Bununla birlikte, yapabileceğiniz diğer eşit derecede önemli eylemler de potansiyel dinleyicilerin sizi bulmasını çok daha kolay hale getirir.

İyi bir podcast adı seçin

James’in iyi bir podcast ismi konusunda mükemmel önerileri ve yapılmaması gerekenler konusunda uyarıları var.

Podcast’inizin adı:

  • Podcast’inizin tam olarak ne hakkında olduğunu iletin. Adı insanları merakta bırakacak kadar esprili olma tuzağına düşmeyin.
  • Mümkün olduğunca bireysel olun. Cridland’ın araştırmasına göre Real Talk adlı 1719 podcast var. Hangi podcast’i istediğinizi adından nasıl anlarsınız? Ve tam olarak ne hakkında ‘gerçekten bahsediyorsun’?
  • Podcast’inizin sesli aranabilmesi için sözlükteki kelimeleri kullanın. Kelimeleri bir araya getirmeye ve podcast adınız için ‘Podutainment’ gibi yeni bir kelime oluşturmaya çalışmayın. Diğerleri, bilim podcast’i için akıllıca bir isim olan ‘Fission Chips’ gibi kelime oyunlarıyla cezbedilir. Ancak, insanlar Siri veya Alexa gibi bir sesli arama kullanarak podcast bölümlerinizi bulmaya çalıştığında sorunlar ortaya çıkar. Fission Chips’i sorduğunuzda bir sesli asistanın ne çıkacağını tahmin edebilir misiniz? (İpucu: bir podcast olması pek olası değil.)
  • Podcast kelimesinden uzak durun. 700.000’den fazla diğer podcast yayıncısının adlarının bir parçası olarak “podcast” kelimesini kullanması (bunu en az benzersiz isimlerden biri yapıyor) bir yana, arama motorları podcast kelimesini, özellikle Spotify’ın arama motorunu gördüklerinde kafaları karışmaya eğilimlidir. Şovunuzun adındaki diğer kelimelerden bağımsız olarak, içinde podcast olan her şeyle rekabet edeceksiniz.
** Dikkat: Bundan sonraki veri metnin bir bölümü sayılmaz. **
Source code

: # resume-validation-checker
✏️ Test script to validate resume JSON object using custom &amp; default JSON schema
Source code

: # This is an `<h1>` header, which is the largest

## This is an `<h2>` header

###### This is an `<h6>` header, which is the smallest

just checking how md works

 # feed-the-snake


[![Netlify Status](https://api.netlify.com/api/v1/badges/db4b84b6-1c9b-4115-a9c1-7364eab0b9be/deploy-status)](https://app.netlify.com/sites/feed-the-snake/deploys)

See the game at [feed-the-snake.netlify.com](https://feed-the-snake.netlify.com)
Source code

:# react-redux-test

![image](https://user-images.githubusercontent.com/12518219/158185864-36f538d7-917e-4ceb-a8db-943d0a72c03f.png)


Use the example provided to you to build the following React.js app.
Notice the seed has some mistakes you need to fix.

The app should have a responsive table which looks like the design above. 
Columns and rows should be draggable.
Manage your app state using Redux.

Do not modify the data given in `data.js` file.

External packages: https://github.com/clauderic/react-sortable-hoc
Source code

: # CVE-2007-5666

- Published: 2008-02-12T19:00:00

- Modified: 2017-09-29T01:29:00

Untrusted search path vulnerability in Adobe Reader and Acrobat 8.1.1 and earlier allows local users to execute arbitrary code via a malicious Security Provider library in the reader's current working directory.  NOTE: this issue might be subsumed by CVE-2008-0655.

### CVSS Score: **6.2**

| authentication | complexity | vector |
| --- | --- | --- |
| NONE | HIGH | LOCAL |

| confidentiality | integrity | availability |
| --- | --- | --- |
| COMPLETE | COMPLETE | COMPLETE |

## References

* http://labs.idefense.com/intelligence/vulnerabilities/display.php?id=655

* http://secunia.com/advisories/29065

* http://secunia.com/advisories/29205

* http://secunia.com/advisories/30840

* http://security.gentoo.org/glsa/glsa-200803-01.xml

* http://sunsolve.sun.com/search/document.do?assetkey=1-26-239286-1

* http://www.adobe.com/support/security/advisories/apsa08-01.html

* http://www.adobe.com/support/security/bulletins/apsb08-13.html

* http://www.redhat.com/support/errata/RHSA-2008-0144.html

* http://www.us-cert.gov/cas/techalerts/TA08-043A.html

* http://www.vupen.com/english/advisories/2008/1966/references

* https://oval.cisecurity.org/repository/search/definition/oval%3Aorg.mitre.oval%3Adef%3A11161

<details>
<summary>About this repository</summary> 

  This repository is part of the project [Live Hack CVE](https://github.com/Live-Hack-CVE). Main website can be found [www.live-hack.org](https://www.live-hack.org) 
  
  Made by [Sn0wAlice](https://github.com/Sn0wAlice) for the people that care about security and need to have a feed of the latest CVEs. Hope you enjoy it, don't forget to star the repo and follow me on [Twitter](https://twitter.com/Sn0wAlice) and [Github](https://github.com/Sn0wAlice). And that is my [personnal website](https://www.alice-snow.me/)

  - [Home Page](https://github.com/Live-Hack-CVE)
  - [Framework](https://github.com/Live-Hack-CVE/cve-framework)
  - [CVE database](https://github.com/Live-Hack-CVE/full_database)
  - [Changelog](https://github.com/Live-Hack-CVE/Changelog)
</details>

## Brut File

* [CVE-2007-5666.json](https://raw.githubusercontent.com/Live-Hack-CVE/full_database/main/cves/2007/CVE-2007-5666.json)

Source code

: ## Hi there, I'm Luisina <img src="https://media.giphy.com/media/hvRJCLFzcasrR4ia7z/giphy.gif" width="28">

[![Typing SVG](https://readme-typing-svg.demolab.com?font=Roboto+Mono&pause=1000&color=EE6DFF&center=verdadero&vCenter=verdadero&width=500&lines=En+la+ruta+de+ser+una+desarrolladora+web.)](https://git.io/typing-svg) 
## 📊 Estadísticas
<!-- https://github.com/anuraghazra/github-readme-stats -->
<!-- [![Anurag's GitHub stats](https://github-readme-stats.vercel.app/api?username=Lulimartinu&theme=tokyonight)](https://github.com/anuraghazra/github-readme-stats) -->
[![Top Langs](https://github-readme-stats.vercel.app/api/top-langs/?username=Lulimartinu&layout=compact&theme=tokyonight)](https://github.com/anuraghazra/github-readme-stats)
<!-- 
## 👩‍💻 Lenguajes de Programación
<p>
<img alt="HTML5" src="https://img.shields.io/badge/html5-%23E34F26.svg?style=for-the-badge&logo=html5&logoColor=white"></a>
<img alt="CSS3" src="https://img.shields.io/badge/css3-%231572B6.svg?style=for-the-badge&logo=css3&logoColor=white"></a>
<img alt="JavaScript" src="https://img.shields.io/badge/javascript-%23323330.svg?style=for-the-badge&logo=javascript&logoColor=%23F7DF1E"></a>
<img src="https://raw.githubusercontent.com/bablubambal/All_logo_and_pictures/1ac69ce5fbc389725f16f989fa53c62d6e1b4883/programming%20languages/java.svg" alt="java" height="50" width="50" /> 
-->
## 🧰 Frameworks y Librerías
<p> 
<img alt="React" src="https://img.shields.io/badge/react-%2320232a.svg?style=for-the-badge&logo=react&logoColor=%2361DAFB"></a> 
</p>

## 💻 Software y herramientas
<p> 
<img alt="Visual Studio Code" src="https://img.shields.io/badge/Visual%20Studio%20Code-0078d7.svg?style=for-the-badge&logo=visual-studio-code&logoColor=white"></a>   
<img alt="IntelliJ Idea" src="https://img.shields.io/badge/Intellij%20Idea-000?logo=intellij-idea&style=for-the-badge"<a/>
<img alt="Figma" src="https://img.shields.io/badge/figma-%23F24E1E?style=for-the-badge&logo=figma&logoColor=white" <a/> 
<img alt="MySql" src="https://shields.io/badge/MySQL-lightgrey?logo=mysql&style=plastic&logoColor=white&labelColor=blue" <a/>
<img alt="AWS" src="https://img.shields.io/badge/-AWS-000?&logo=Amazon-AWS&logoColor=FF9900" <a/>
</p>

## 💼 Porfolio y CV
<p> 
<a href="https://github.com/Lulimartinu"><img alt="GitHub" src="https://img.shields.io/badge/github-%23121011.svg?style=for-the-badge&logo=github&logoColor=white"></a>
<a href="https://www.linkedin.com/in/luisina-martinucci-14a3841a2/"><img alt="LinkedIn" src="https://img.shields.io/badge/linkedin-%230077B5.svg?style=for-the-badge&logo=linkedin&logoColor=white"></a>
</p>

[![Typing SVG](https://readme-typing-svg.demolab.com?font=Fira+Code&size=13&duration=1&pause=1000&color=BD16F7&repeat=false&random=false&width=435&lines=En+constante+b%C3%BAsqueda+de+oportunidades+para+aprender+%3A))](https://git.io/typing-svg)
Gösterinizi kolayca keşfedilebilir hale getirin

Podcast’inizi farklı podcast uygulamaları tarafından aranabilir hale getirin. Bu, bölüm başlıklarınıza ve benzersiz podcast adınıza özellikle dikkat etmek anlamına gelir.

Bunları açık ve bilgilendirici yapın ve ilgili arama terimlerini doğrudan başlığa ekleyin. Elbette, podcast bölümlerinizi numaralandırabilirsiniz, ancak numarayı asla bölüm başlığı yapmayın. Bunun yerine, arama motorlarının sizi insanların arama sonuçlarının en üstüne yerleştirmek için mümkün olan en iyi bilgiye sahip olması için başlıkta konuğun adını kullanın ve bölüm konusunu ekleyin.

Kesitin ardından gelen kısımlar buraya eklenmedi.